▶ **What is required**
Report back each line of the records that contains the string "virtual".

▶ **Material to process**
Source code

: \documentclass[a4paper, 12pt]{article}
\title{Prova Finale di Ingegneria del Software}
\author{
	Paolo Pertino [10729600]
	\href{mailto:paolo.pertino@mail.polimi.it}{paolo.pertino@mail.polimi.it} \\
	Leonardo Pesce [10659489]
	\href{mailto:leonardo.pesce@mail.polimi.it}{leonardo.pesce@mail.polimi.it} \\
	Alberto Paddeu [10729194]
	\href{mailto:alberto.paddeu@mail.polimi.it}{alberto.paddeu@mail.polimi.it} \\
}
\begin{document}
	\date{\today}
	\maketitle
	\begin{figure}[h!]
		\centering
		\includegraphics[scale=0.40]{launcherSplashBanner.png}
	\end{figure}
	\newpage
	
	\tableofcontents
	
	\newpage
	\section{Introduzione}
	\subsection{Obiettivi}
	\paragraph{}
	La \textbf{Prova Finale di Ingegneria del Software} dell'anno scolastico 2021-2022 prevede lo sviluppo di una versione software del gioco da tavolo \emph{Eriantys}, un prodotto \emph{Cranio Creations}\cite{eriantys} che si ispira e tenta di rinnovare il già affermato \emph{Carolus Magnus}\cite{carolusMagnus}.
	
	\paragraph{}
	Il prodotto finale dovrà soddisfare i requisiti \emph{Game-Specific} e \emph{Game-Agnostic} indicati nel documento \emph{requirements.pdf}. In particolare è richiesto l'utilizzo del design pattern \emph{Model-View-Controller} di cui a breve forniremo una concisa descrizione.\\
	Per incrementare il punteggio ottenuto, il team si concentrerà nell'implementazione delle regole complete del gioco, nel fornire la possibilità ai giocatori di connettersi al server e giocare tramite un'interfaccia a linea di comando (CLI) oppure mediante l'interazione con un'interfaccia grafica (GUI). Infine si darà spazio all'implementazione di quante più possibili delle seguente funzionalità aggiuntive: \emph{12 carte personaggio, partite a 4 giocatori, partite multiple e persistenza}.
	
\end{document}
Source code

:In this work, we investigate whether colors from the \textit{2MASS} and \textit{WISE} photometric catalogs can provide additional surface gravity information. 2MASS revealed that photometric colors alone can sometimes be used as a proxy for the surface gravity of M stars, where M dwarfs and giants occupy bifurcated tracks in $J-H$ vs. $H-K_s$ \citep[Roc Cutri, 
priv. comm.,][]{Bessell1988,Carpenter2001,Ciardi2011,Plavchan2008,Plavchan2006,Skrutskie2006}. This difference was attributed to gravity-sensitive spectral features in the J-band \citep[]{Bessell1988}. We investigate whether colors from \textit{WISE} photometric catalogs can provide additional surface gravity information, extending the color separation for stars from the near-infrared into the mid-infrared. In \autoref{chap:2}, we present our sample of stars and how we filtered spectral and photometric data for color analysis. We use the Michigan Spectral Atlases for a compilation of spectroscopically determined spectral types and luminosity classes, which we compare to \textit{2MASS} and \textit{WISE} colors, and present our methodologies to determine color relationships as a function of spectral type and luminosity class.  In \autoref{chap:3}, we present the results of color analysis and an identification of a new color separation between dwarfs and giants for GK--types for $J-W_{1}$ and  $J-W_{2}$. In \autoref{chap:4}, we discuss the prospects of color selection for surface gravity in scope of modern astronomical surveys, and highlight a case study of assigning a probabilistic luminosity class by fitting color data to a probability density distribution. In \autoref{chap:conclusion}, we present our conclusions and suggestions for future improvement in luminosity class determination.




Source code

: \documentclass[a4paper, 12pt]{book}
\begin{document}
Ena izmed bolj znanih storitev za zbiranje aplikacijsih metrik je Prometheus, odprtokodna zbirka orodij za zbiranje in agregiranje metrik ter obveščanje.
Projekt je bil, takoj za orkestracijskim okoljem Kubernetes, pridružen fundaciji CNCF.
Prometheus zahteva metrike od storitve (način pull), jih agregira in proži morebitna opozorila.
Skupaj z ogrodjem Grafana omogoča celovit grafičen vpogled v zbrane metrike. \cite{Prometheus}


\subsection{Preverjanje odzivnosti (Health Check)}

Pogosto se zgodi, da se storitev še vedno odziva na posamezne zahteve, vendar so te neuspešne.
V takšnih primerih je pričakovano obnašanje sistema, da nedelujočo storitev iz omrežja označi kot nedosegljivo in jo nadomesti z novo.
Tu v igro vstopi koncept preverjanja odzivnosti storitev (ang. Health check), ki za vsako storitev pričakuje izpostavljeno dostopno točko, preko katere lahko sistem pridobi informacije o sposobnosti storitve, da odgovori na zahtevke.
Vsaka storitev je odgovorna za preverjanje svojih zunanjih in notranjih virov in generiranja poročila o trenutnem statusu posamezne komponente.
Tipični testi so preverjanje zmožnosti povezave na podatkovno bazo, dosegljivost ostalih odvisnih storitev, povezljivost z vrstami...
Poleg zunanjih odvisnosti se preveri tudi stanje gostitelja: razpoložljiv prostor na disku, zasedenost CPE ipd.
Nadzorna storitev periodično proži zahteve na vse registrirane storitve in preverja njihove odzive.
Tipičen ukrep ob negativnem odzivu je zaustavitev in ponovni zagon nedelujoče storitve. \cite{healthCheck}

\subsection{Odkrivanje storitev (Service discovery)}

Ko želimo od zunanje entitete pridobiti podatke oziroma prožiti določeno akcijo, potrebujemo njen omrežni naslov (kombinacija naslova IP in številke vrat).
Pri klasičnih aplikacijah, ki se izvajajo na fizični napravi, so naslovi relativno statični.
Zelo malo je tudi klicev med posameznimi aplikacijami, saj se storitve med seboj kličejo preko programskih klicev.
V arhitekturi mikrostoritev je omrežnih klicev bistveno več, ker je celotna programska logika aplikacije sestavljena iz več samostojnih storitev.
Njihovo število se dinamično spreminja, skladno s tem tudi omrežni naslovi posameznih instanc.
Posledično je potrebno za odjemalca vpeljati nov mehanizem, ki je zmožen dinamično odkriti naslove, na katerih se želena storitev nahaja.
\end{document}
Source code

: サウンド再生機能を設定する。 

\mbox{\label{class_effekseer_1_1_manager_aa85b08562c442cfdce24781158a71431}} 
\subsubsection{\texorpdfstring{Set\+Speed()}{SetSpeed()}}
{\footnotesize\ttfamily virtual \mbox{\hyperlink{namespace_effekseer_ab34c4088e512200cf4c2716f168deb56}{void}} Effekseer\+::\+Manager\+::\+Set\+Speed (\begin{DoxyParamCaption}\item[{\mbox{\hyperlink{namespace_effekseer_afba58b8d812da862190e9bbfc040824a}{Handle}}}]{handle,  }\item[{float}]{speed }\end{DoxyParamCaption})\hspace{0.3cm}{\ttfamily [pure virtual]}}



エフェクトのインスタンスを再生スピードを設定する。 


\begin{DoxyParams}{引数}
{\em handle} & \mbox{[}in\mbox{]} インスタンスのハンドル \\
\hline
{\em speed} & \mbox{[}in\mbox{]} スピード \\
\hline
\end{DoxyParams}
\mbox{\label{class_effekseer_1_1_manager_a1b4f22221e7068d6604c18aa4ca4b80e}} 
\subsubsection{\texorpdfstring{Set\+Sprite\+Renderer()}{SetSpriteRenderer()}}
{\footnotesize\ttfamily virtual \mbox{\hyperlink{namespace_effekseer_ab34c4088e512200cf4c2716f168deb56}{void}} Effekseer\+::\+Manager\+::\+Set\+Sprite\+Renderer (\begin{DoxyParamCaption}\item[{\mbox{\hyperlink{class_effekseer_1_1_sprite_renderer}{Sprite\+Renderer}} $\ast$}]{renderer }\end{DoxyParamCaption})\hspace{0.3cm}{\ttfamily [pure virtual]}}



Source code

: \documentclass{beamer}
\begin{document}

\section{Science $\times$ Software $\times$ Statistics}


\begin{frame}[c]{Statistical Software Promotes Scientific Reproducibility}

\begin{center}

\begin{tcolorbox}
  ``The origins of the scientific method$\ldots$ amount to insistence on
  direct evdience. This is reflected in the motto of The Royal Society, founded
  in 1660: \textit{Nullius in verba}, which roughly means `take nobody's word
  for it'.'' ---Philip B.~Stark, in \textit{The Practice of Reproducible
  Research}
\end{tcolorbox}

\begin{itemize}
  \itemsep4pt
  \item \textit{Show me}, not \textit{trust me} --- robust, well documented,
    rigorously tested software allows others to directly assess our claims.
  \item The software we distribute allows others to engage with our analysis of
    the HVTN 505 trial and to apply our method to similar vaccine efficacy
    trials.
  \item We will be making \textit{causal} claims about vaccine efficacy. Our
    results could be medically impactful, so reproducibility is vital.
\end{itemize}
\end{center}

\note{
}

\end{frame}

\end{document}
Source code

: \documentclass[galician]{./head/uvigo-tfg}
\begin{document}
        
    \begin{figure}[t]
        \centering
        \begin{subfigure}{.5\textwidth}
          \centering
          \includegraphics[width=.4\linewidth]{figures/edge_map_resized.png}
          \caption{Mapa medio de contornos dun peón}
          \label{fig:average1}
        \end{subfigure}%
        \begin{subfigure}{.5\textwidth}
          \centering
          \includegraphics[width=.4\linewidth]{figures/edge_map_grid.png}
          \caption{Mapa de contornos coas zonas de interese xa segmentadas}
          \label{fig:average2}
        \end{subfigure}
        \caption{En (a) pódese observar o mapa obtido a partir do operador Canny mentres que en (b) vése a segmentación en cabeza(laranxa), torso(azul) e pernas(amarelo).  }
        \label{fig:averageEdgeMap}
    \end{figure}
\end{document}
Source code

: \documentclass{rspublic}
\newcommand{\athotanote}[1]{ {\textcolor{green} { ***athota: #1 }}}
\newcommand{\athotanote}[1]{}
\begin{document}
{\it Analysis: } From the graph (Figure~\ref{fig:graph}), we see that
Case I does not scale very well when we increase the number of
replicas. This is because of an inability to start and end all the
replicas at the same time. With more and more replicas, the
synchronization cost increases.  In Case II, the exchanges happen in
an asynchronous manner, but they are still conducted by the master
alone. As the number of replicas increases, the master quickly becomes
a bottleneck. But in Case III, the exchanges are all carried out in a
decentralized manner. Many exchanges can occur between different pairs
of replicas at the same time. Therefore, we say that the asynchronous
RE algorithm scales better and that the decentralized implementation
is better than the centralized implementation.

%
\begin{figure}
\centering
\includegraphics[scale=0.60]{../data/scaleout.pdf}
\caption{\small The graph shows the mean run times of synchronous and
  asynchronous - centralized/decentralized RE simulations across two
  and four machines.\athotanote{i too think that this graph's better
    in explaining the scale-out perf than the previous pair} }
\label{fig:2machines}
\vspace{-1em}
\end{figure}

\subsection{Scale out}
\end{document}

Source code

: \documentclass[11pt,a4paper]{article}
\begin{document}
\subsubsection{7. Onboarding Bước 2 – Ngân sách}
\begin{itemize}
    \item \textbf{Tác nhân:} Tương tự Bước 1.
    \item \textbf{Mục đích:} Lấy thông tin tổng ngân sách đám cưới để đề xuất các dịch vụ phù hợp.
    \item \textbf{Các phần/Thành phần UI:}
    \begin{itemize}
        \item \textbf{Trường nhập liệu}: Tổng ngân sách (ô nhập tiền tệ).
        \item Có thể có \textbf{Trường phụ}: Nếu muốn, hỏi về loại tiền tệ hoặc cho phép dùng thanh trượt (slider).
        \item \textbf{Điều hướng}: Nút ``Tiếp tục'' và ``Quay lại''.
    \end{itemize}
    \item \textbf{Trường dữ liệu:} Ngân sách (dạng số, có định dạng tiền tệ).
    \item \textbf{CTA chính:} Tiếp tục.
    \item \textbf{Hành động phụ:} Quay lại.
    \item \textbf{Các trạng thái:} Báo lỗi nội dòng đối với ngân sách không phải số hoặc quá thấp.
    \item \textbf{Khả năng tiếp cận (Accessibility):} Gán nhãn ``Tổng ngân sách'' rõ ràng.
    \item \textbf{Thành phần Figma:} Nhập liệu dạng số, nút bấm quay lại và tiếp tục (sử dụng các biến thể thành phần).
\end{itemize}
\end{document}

▶ **Solution to this task**
{\footnotesize\ttfamily virtual \mbox{\hyperlink{namespace_effekseer_ab34c4088e512200cf4c2716f168deb56}{void}} Effekseer\+::\+Manager\+::\+Set\+Speed (\begin{DoxyParamCaption}\item[{\mbox{\hyperlink{namespace_effekseer_afba58b8d812da862190e9bbfc040824a}{Handle}}}]{handle,  }\item[{float}]{speed }\end{DoxyParamCaption})\hspace{0.3cm}{\ttfamily [pure virtual]}}
{\footnotesize\ttfamily virtual \mbox{\hyperlink{namespace_effekseer_ab34c4088e512200cf4c2716f168deb56}{void}} Effekseer\+::\+Manager\+::\+Set\+Sprite\+Renderer (\begin{DoxyParamCaption}\item[{\mbox{\hyperlink{class_effekseer_1_1_sprite_renderer}{Sprite\+Renderer}} $\ast$}]{renderer }\end{DoxyParamCaption})\hspace{0.3cm}{\ttfamily [pure virtual]}}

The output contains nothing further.